The reply should consist of the full listing, repeated word for word.
[[ Entries shown, beginning ]]
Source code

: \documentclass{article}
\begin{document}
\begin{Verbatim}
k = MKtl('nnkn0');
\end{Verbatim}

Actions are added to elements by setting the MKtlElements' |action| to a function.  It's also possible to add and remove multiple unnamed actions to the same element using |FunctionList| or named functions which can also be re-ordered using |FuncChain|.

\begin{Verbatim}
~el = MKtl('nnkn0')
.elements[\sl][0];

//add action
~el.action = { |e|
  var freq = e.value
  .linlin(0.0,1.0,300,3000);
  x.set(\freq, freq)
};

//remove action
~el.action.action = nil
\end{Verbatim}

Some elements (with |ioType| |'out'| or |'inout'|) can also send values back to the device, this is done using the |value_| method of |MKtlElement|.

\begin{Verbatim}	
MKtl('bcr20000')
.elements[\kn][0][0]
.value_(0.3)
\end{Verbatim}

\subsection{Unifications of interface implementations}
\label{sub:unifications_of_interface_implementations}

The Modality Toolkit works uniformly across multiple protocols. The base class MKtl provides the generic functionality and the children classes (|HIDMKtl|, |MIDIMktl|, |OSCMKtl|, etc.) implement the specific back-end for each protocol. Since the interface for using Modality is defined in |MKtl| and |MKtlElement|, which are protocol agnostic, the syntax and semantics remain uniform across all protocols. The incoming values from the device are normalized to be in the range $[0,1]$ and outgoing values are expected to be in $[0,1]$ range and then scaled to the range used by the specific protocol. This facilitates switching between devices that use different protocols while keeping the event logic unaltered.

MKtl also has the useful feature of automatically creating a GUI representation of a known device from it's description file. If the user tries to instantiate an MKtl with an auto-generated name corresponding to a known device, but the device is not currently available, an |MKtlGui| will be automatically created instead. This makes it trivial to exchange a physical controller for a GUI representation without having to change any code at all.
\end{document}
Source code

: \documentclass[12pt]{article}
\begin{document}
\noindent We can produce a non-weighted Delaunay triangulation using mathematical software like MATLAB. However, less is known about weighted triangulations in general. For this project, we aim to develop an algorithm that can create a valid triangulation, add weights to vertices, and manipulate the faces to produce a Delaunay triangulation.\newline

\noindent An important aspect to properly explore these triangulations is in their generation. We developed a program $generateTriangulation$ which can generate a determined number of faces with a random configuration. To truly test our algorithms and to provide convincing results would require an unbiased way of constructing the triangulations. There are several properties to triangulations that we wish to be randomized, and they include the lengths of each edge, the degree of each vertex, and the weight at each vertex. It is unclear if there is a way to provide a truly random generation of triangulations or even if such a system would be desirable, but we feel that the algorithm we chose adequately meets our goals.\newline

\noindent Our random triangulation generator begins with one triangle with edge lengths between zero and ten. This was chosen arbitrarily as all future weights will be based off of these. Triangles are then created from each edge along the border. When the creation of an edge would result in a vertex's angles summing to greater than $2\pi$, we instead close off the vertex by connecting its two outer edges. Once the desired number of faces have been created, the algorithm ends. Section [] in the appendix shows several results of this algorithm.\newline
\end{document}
[[ Entries shown, end ]]
Answer space:
Source code

: \documentclass{article}
\begin{document}
\begin{Verbatim}
k = MKtl('nnkn0');
\end{Verbatim}

Actions are added to elements by setting the MKtlElements' |action| to a function.  It's also possible to add and remove multiple unnamed actions to the same element using |FunctionList| or named functions which can also be re-ordered using |FuncChain|.

\begin{Verbatim}
~el = MKtl('nnkn0')
.elements[\sl][0];

//add action
~el.action = { |e|
  var freq = e.value
  .linlin(0.0,1.0,300,3000);
  x.set(\freq, freq)
};

//remove action
~el.action.action = nil
\end{Verbatim}

Some elements (with |ioType| |'out'| or |'inout'|) can also send values back to the device, this is done using the |value_| method of |MKtlElement|.

\begin{Verbatim}	
MKtl('bcr20000')
.elements[\kn][0][0]
.value_(0.3)
\end{Verbatim}

\subsection{Unifications of interface implementations}
\label{sub:unifications_of_interface_implementations}

The Modality Toolkit works uniformly across multiple protocols. The base class MKtl provides the generic functionality and the children classes (|HIDMKtl|, |MIDIMktl|, |OSCMKtl|, etc.) implement the specific back-end for each protocol. Since the interface for using Modality is defined in |MKtl| and |MKtlElement|, which are protocol agnostic, the syntax and semantics remain uniform across all protocols. The incoming values from the device are normalized to be in the range $[0,1]$ and outgoing values are expected to be in $[0,1]$ range and then scaled to the range used by the specific protocol. This facilitates switching between devices that use different protocols while keeping the event logic unaltered.

MKtl also has the useful feature of automatically creating a GUI representation of a known device from it's description file. If the user tries to instantiate an MKtl with an auto-generated name corresponding to a known device, but the device is not currently available, an |MKtlGui| will be automatically created instead. This makes it trivial to exchange a physical controller for a GUI representation without having to change any code at all.
\end{document}
Source code

: \documentclass[12pt]{article}
\begin{document}
\noindent We can produce a non-weighted Delaunay triangulation using mathematical software like MATLAB. However, less is known about weighted triangulations in general. For this project, we aim to develop an algorithm that can create a valid triangulation, add weights to vertices, and manipulate the faces to produce a Delaunay triangulation.\newline

\noindent An important aspect to properly explore these triangulations is in their generation. We developed a program $generateTriangulation$ which can generate a determined number of faces with a random configuration. To truly test our algorithms and to provide convincing results would require an unbiased way of constructing the triangulations. There are several properties to triangulations that we wish to be randomized, and they include the lengths of each edge, the degree of each vertex, and the weight at each vertex. It is unclear if there is a way to provide a truly random generation of triangulations or even if such a system would be desirable, but we feel that the algorithm we chose adequately meets our goals.\newline

\noindent Our random triangulation generator begins with one triangle with edge lengths between zero and ten. This was chosen arbitrarily as all future weights will be based off of these. Triangles are then created from each edge along the border. When the creation of an edge would result in a vertex's angles summing to greater than $2\pi$, we instead close off the vertex by connecting its two outer edges. Once the desired number of faces have been created, the algorithm ends. Section [] in the appendix shows several results of this algorithm.\newline
\end{document}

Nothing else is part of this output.